Magnetic fields, charged particles and directions

[vysero]

Homework Statement

[/B]
Charged particles with equal mass and identical initial velocities move through regions of space that may have magnetic fields. Rank the magnetic field in each case from greatest to least. For this question, fields out of the page will have positive values, while fields into the page will have negative values. Positive values will be considered to be greater than negative values.

Homework Equations

Right hand rule: Cross V(vector) into B(vector), the new vector VxB will point in the direction of your thumb.

The Attempt at a Solution

I am not sure I understand what the graphs are depicting. It wants me to find the direction of B but I only know how to find the direction of Fʙ which is VxB using the right hand rule. Can I somehow decompose that rule to find B given Fʙ?

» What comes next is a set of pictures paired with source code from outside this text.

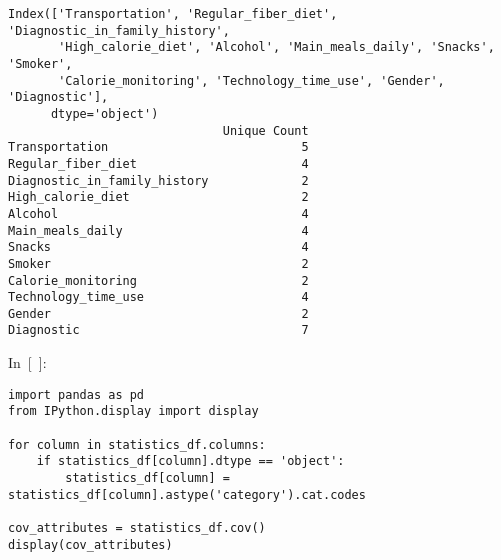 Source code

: \documentclass[
  english,
]{article}
\begin{document}
\begin{verbatim}
Index(['Transportation', 'Regular_fiber_diet', 'Diagnostic_in_family_history',
       'High_calorie_diet', 'Alcohol', 'Main_meals_daily', 'Snacks', 'Smoker',
       'Calorie_monitoring', 'Technology_time_use', 'Gender', 'Diagnostic'],
      dtype='object')
                              Unique Count
Transportation                           5
Regular_fiber_diet                       4
Diagnostic_in_family_history             2
High_calorie_diet                        2
Alcohol                                  4
Main_meals_daily                         4
Snacks                                   4
Smoker                                   2
Calorie_monitoring                       2
Technology_time_use                      4
Gender                                   2
Diagnostic                               7
\end{verbatim}

In~{[}~{]}:

\begin{verbatim}
import pandas as pd
from IPython.display import display

for column in statistics_df.columns:
    if statistics_df[column].dtype == 'object':
        statistics_df[column] = statistics_df[column].astype('category').cat.codes

cov_attributes = statistics_df.cov()
display(cov_attributes)
\end{verbatim}
\end{document}
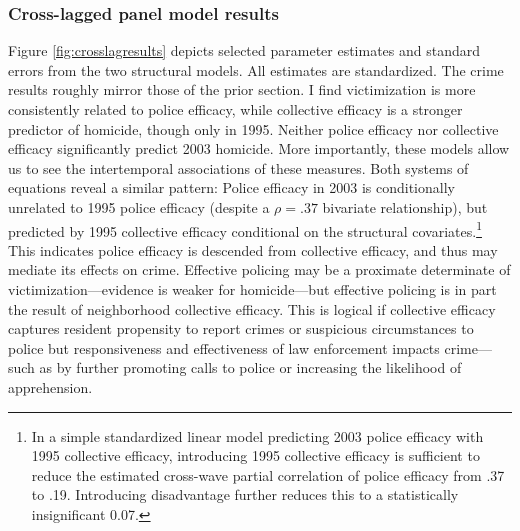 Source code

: \documentclass [11pt, proquest] {uwthesis}[2015/03/03]
\begin{document}
\hypertarget{cross-lagged-panel-model-results}{%
\subsubsection{Cross-lagged panel model results}\label{cross-lagged-panel-model-results}}

Figure \ref{fig:crosslagresults} depicts selected parameter estimates and standard errors from the two structural models. All estimates are standardized. The crime results roughly mirror those of the prior section. I find victimization is more consistently related to police efficacy, while collective efficacy is a stronger predictor of homicide, though only in 1995. Neither police efficacy nor collective efficacy significantly predict 2003 homicide. More importantly, these models allow us to see the intertemporal associations of these measures. Both systems of equations reveal a similar pattern: Police efficacy in 2003 is conditionally unrelated to 1995 police efficacy (despite a \(\rho = .37\) bivariate relationship), but predicted by 1995 collective efficacy conditional on the structural covariates.\footnote{In a simple standardized linear model predicting 2003 police efficacy with 1995 collective efficacy, introducing 1995 collective efficacy is sufficient to reduce the estimated cross-wave partial correlation of police efficacy from .37 to .19. Introducing disadvantage further reduces this to a statistically insignificant 0.07.} This indicates police efficacy is descended from collective efficacy, and thus may mediate its effects on crime. Effective policing may be a proximate determinate of victimization---evidence is weaker for homicide---but effective policing is in part the result of neighborhood collective efficacy. This is logical if collective efficacy captures resident propensity to report crimes or suspicious circumstances to police but responsiveness and effectiveness of law enforcement impacts crime---such as by further promoting calls to police or increasing the likelihood of apprehension.\linebreak
\linebreak
\end{document}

My attempt, I assumed that if q is deflected to the left from the right then B comes out of the page:

A>C=D>F>B=E

I am not sure though maybe someone could help clear this up or tell me if I am correct that would helpful.

 

[AdityaDev]

A charged particle moving in a direction of uniform magnetic field experiences a force.
At every point, this force is perpendicular to the direction of motion since vxB is perpendicular to v.
What motion will you get in such case where you have a constant force acting perpendicular to velocity of particle every time?

 

[vysero]

So then in A it points out of the page correct and B it point into the page. C out, D out E in and F out?

 

[AdityaDev]

No. The magnetic field in A goes into the plane of paper (diagram is not clear). So just as the particle enters the region, it experience a force towards left side. So it turns a little.
Again the force changes direction since the direction of particle changes. But it always acts towards a central point
Such a motion is called circular motion.
For a moment forget the cases. When a charged particle executes circular motion in a uniform region of magnetic field, the magnetic force provides centripetal force.
Find the radius of circular path.

 

[vysero]

No. The magnetic field in A goes into the plane of paper (diagram is not clear). So just as the particle enters the region, it experience a force towards left side. So it turns a little.
Again the force changes direction since the direction of particle changes. But it always acts towards a central point
Such a motion is called circular motion.
For a moment forget the cases. When a charged particle executes circular motion in a uniform region of magnetic field, the magnetic force provides centripetal force.
Find the radius of circular path.

So then the stronger the magnetic force the further the particle will be pushed inward? Ie. B=E>A>D=C>F

 

[AdityaDev]

correct!
since the force due to magnetic field provides the centripetal force,
$$\frac{mv^2}{R}=qvB$$
$$R=\frac{mv}{qB}$$
now we know as B increases, R decreases. So greater the magnetic field, lesser the radius of circular motion of particle.
For a negetive charges to move toward the left side, B as to be inwards (negative).
First assign signs to the magnetic field for each case.

B=E>A>D=C>F

this is wrong since you did not consider the sign.

 

[vysero]

correct!
since the force due to magnetic field provides the centripetal force,
$$\frac{mv^2}{R}=qvB$$
$$R=\frac{mv}{qB}$$
now we know as B increases, R decreases. So greater the magnetic field, lesser the radius of circular motion of particle.
For a negetive charges to move toward the left side, B as to be inwards (negative).
First assign signs to the magnetic field for each case.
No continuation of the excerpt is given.